“There is only room on the back lot of the yard,” Karin said. “And Nisha has been downgraded. Are you sure you want to haul out now?”
“Yes.” I replied. “I’m here, so let’s just do it.”
The crew hauled Swell and transported her to the back of the yard near the street.
…Nisha passed with only 30-35 knot winds, but right behind another depression was lining up. ‘Tropical Cyclone Oli’ was gaining size and heading east for French Polynesia quickly. Panic broke out among the sailors as time ticked away to prepare for this next storm. Other boats begged for the yard to take them out of the water, but there wasn’t time. I rushed around Swell, stripping off the mainsail and the jib, the spray dodger, the solar panels, jerry cans, and surfboards. I loaned out my anchors to other sailors and used all my heavy lines to tie Swell to anything strong.

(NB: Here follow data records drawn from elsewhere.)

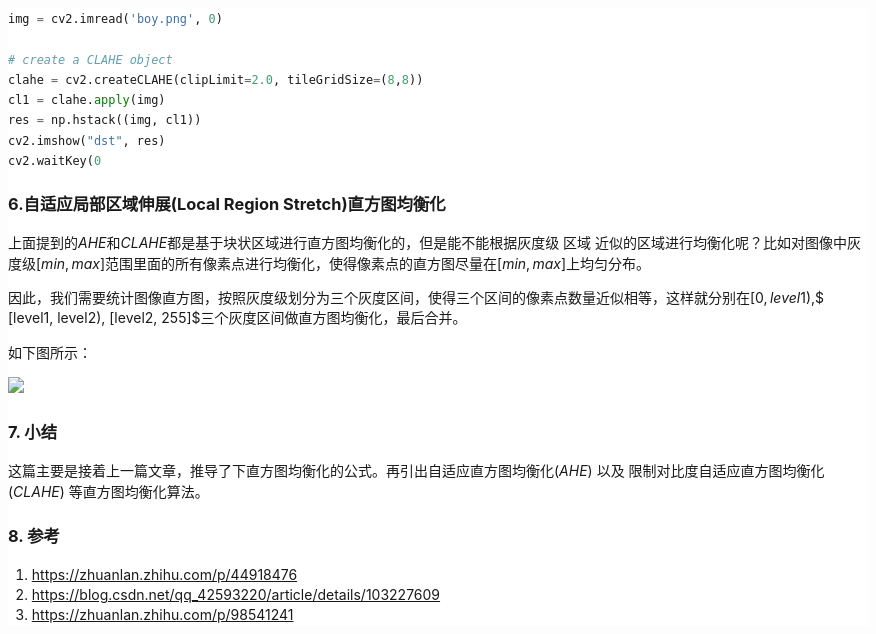 
```python
img = cv2.imread('boy.png', 0)

# create a CLAHE object
clahe = cv2.createCLAHE(clipLimit=2.0, tileGridSize=(8,8))
cl1 = clahe.apply(img)
res = np.hstack((img, cl1))
cv2.imshow("dst", res)
cv2.waitKey(0
```



### 6.自适应局部区域伸展(Local Region Stretch)直方图均衡化

上面提到的$AHE$和$CLAHE$都是基于块状区域进行直方图均衡化的，但是能不能根据灰度级 区域 近似的区域进行均衡化呢？比如对图像中灰度级$[min, max]$范围里面的所有像素点进行均衡化，使得像素点的直方图尽量在$[min, max]$上均匀分布。

因此，我们需要统计图像直方图，按照灰度级划分为三个灰度区间，使得三个区间的像素点数量近似相等，这样就分别在$[0, level1)$,$ [level1, level2)$,$ [level2, 255]$三个灰度区间做直方图均衡化，最后合并。

如下图所示：


![](https://files.mdnice.com/user/6935/7ddb0995-aa00-48a0-bb9f-551efa421936.png)

### 7. 小结
这篇主要是接着上一篇文章，推导了下直方图均衡化的公式。再引出自适应直方图均衡化($AHE$) 以及 限制对比度自适应直方图均衡化($CLAHE$) 等直方图均衡化算法。


### 8. 参考
1. https://zhuanlan.zhihu.com/p/44918476
2. https://blog.csdn.net/qq_42593220/article/details/103227609
3. https://zhuanlan.zhihu.com/p/98541241



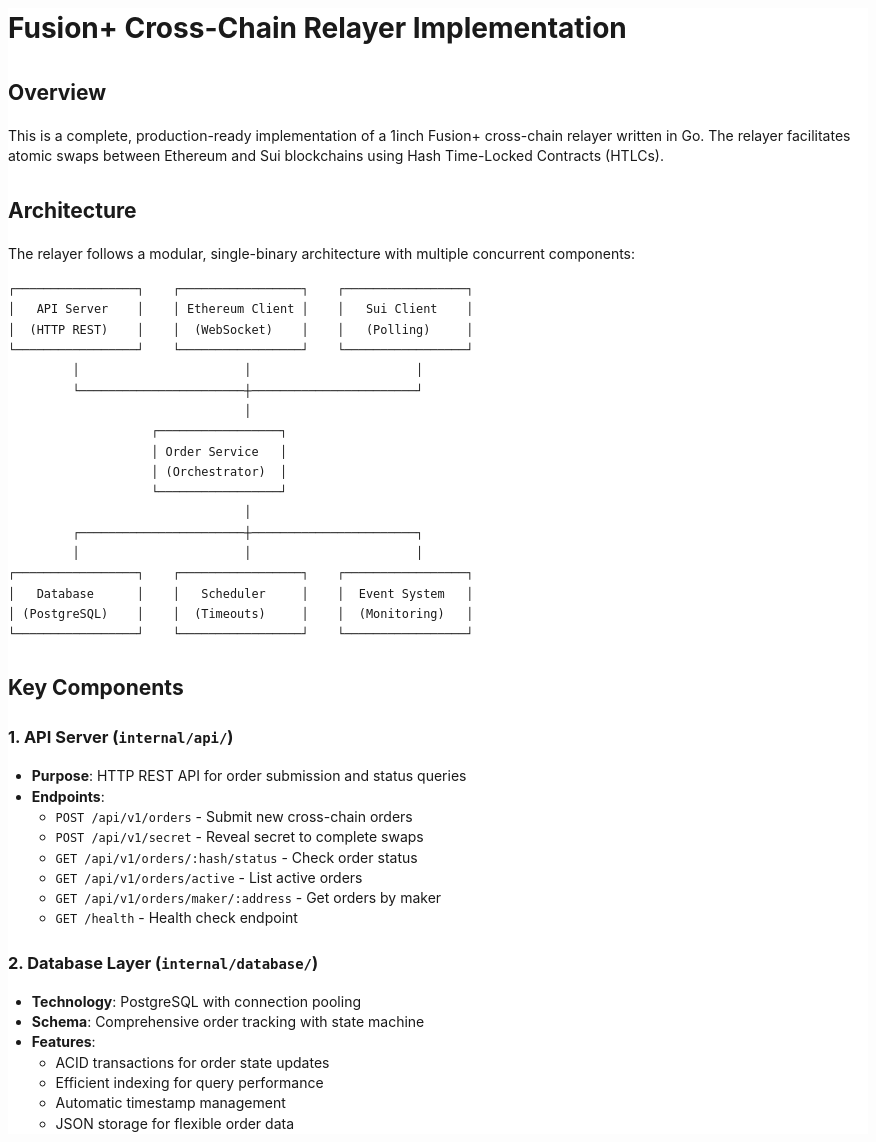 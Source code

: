# Fusion+ Cross-Chain Relayer Implementation

## Overview

This is a complete, production-ready implementation of a 1inch Fusion+ cross-chain relayer written in Go. The relayer facilitates atomic swaps between Ethereum and Sui blockchains using Hash Time-Locked Contracts (HTLCs).

## Architecture

The relayer follows a modular, single-binary architecture with multiple concurrent components:

```
┌─────────────────┐    ┌─────────────────┐    ┌─────────────────┐
│   API Server    │    │ Ethereum Client │    │   Sui Client    │
│  (HTTP REST)    │    │  (WebSocket)    │    │   (Polling)     │
└─────────────────┘    └─────────────────┘    └─────────────────┘
         │                       │                       │
         └───────────────────────┼───────────────────────┘
                                 │
                    ┌─────────────────┐
                    │ Order Service   │
                    │ (Orchestrator)  │
                    └─────────────────┘
                                 │
         ┌───────────────────────┼───────────────────────┐
         │                       │                       │
┌─────────────────┐    ┌─────────────────┐    ┌─────────────────┐
│   Database      │    │   Scheduler     │    │  Event System   │
│ (PostgreSQL)    │    │  (Timeouts)     │    │  (Monitoring)   │
└─────────────────┘    └─────────────────┘    └─────────────────┘
```

## Key Components

### 1. API Server (`internal/api/`)

- **Purpose**: HTTP REST API for order submission and status queries
- **Endpoints**:
  - `POST /api/v1/orders` - Submit new cross-chain orders
  - `POST /api/v1/secret` - Reveal secret to complete swaps
  - `GET /api/v1/orders/:hash/status` - Check order status
  - `GET /api/v1/orders/active` - List active orders
  - `GET /api/v1/orders/maker/:address` - Get orders by maker
  - `GET /health` - Health check endpoint

### 2. Database Layer (`internal/database/`)

- **Technology**: PostgreSQL with connection pooling
- **Schema**: Comprehensive order tracking with state machine
- **Features**:
  - ACID transactions for order state updates
  - Efficient indexing for query performance
  - Automatic timestamp management
  - JSON storage for flexible order data
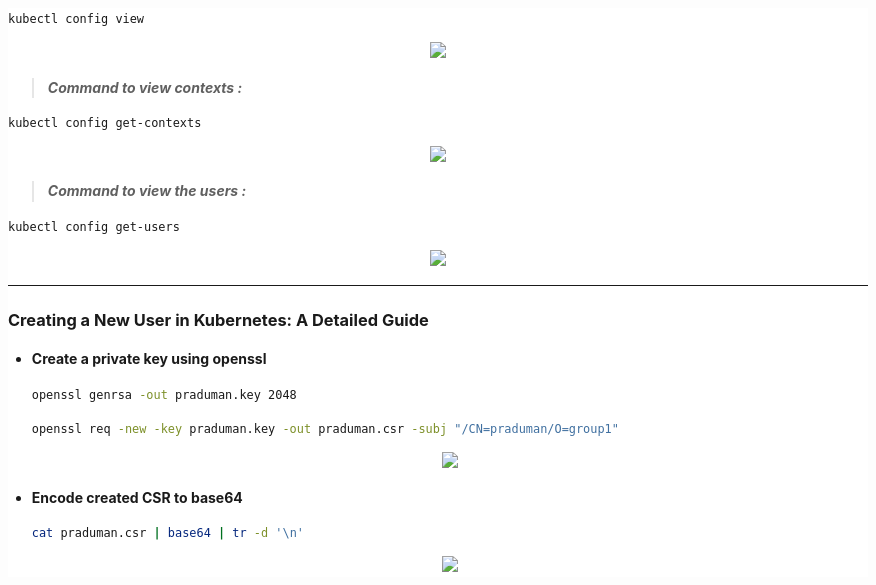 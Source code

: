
 ```bash
kubectl config view
```

</p>
  <p align="center">
  <img src="https://cdn.hashnode.com/res/hashnode/image/upload/v1715835730812/b0fba319-dab0-4643-97d5-7f502d3f6f42.png">
</p>

> ***Command to view contexts :***

```bash
kubectl config get-contexts
```

</p>
  <p align="center">
  <img src="https://cdn.hashnode.com/res/hashnode/image/upload/v1715835865681/51224f0a-98f7-4865-bf42-a45ea5663d0b.png">
</p>

> ***Command to view the users :***

```bash
kubectl config get-users
```

</p>
  <p align="center">
  <img src="https://cdn.hashnode.com/res/hashnode/image/upload/v1718804912951/89e862ef-cfad-493c-a704-29f0ea8c0303.png">
</p>

---

### Creating a New User in Kubernetes: A Detailed Guide

* **Create a private key using openssl**
    
    ```bash
    openssl genrsa -out praduman.key 2048
    ```
    
    ```bash
    openssl req -new -key praduman.key -out praduman.csr -subj "/CN=praduman/O=group1"
    ```
    </p>
  <p align="center">
  <img src="https://cdn.hashnode.com/res/hashnode/image/upload/v1718807880743/21660be5-f5d9-4ca7-8e83-9da7e5a86f90.png">
</p>
    
* **Encode created CSR to base64**
    
    ```bash
    cat praduman.csr | base64 | tr -d '\n'
    ```
    </p>
  <p align="center">
  <img src="https://cdn.hashnode.com/res/hashnode/image/upload/v1715836303598/620fd344-b09f-450d-8e28-e8ba1d0ce201.png">
</p>
     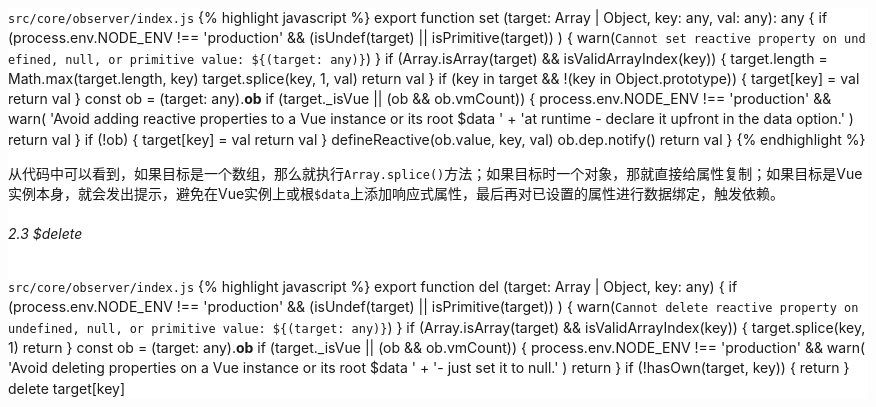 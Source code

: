 `src/core/observer/index.js`
{% highlight javascript %}
    export function set (target: Array<any> | Object, key: any, val: any): any {
      if (process.env.NODE_ENV !== 'production' &&
        (isUndef(target) || isPrimitive(target))
      ) {
        warn(`Cannot set reactive property on undefined, null, or primitive value: ${(target: any)}`)
      }
      if (Array.isArray(target) && isValidArrayIndex(key)) {
        target.length = Math.max(target.length, key)
        target.splice(key, 1, val)
        return val
      }
      if (key in target && !(key in Object.prototype)) {
        target[key] = val
        return val
      }
      const ob = (target: any).__ob__
      if (target._isVue || (ob && ob.vmCount)) {
        process.env.NODE_ENV !== 'production' && warn(
          'Avoid adding reactive properties to a Vue instance or its root $data ' +
          'at runtime - declare it upfront in the data option.'
        )
        return val
      }
      if (!ob) {
        target[key] = val
        return val
      }
      defineReactive(ob.value, key, val)
      ob.dep.notify()
      return val
    }
{% endhighlight %}

从代码中可以看到，如果目标是一个数组，那么就执行`Array.splice()`方法；如果目标时一个对象，那就直接给属性复制；如果目标是Vue实例本身，就会发出提示，避免在Vue实例上或根`$data`上添加响应式属性，最后再对已设置的属性进行数据绑定，触发依赖。

<a id="3" href="javascript:void(0)"></a>
###### 2.3 $delete
`src/core/observer/index.js`
{% highlight javascript %}
    export function del (target: Array<any> | Object, key: any) {
      if (process.env.NODE_ENV !== 'production' &&
        (isUndef(target) || isPrimitive(target))
      ) {
        warn(`Cannot delete reactive property on undefined, null, or primitive value: ${(target: any)}`)
      }
      if (Array.isArray(target) && isValidArrayIndex(key)) {
        target.splice(key, 1)
        return
      }
      const ob = (target: any).__ob__
      if (target._isVue || (ob && ob.vmCount)) {
        process.env.NODE_ENV !== 'production' && warn(
          'Avoid deleting properties on a Vue instance or its root $data ' +
          '- just set it to null.'
        )
        return
      }
      if (!hasOwn(target, key)) {
        return
      }
      delete target[key]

The morning the cyclone arrived, my hands shook as I descended the ladder for the last time with a waterproof pack of my most important goods. The wind was already ripping over us from the north. It was predicted to get stronger all through the day and into the night. I glanced back at Swell—she looked like a spider, with her ‘rope legs’ tied in every direction. I sighed and walked away, knowing I’d done all that I could do. I would stay with my Italian friend, Simona and her son Franchesco, until it was safe to come back to her.